Alexander’s critique is true enough, but how to remedy this in an age that appears driven by the utopian goal of providing “college for all”? His answer: “skin in the game” for higher education. “Colleges and universities [should] assume a liability based on some factor related to their former students’ repayment of federal student loans.” He cites former U.S. Secretary of Education Bill Bennett’s proposal that each school pay “a fee for every one of its students who defaults on a student loan, or have a 10 to 20 percent equity stake in each loan that originates at its school.” Bennett’s solution was echoed by a recent report in The Economist, which argues that, if universities “were made liable for a slice of unpaid student debts—say 10% or 20% of the total—they would have more skin in the game.”

In short, concludes Alexander’s report, “the risk of enrolling a student would be shared among all those who finance a student’s education: the student, the federal government, and now, the institution.” Doing so would guarantee that schools finally “have a clear financial stake in their students’ success, debt, and ability to repay their taxpayer-subsidized student loans.”

Alexander’s proposal carries a bracing shot of economic reality. But does it go far enough? Higher education analyst Richard Vedder has his doubts. Although he welcomes the Senator’s proposed reforms as necessary first steps, he worries that they “do not even touch the largest single policy mishap — the totally dysfunctional federal student financial-aid programs.” Tuition hyperinflation, Vedder argues, began when “federal student-loan and grant programs started to become large in the late 1970s.” Since then, schools “have effectively confiscated federal loan and grant money designated for students and used it to help fund an academic arms race that has given us climbing walls, lazy rivers, and million-dollar university presidents — but declining literacy among college students and a massive mismatch between students’ labor-market expectations and the realities of the job market.” Vedder reminds us that, “before these large programs began, we did not have nearly half of college graduates taking jobs usually filled by those with only a high-school education. . . .”

Vedder also reminds us of an even more disquieting fact. When they began, “the primary goal of the federal student-aid programs was to improve access to college for lower-income persons.” But the result has been a “total failure: A smaller percentage of recent college graduates come from the bottom quartile of the income distribution today than was the case in 1970,” when these programs began.” Accordingly, only by “rethink[ing] financial aid” can we hope to achieve “real, effective reform.”

Vedder is correct. And I would not be surprised to learn that Senator Alexander agrees with him, but deems real, systemic solutions to our systemic crisis beyond the realm of the politically possible at this point.

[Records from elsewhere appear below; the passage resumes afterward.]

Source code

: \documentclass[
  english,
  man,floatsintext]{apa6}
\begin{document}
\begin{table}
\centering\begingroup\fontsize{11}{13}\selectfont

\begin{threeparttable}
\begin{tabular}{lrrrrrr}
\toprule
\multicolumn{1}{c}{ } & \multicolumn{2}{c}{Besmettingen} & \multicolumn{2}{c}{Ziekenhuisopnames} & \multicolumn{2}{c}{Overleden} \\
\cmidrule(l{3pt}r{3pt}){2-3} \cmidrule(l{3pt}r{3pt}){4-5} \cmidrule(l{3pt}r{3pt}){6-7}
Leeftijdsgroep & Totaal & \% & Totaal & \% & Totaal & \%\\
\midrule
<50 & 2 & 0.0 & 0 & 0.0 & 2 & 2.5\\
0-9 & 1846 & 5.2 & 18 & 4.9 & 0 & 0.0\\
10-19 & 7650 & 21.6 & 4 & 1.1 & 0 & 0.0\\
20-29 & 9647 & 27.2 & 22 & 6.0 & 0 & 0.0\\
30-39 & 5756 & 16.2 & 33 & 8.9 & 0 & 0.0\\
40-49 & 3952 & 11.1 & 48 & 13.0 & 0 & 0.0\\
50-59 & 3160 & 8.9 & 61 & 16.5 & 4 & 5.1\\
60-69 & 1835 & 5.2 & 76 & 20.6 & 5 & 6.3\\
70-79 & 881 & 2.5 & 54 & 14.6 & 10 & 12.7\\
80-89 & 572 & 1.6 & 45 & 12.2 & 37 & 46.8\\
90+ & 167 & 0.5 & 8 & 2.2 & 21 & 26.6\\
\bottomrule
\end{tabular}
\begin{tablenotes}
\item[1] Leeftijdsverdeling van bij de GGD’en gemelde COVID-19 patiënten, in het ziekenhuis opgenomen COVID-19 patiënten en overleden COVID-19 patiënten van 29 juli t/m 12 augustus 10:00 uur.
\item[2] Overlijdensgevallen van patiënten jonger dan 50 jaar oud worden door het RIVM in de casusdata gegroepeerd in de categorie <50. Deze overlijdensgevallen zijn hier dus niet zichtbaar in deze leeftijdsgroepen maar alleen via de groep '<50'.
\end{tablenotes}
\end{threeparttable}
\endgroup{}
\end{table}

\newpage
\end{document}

I would add that the college accountability, tuition hyperinflation, and student-loan debt crises are as much effects as they are causes. The deepest cause, which Charles Murray lays bare in his book, Real Education, is our educational romanticism, according to which many in our society today believe that virtually all high-school graduates should go to college. Once students who really could not master college-level work began to arrive in droves, with easy-federal-loan-money in hand, it was not difficult to forecast what the results would be: lower college-completion rates, ever-higher tuitions and debt, and diluted education quality.

Until we address this, the deepest driver of our discontents, we will have to rest content with the doubtless serious but less-transformative solutions Senator Alexander proposes.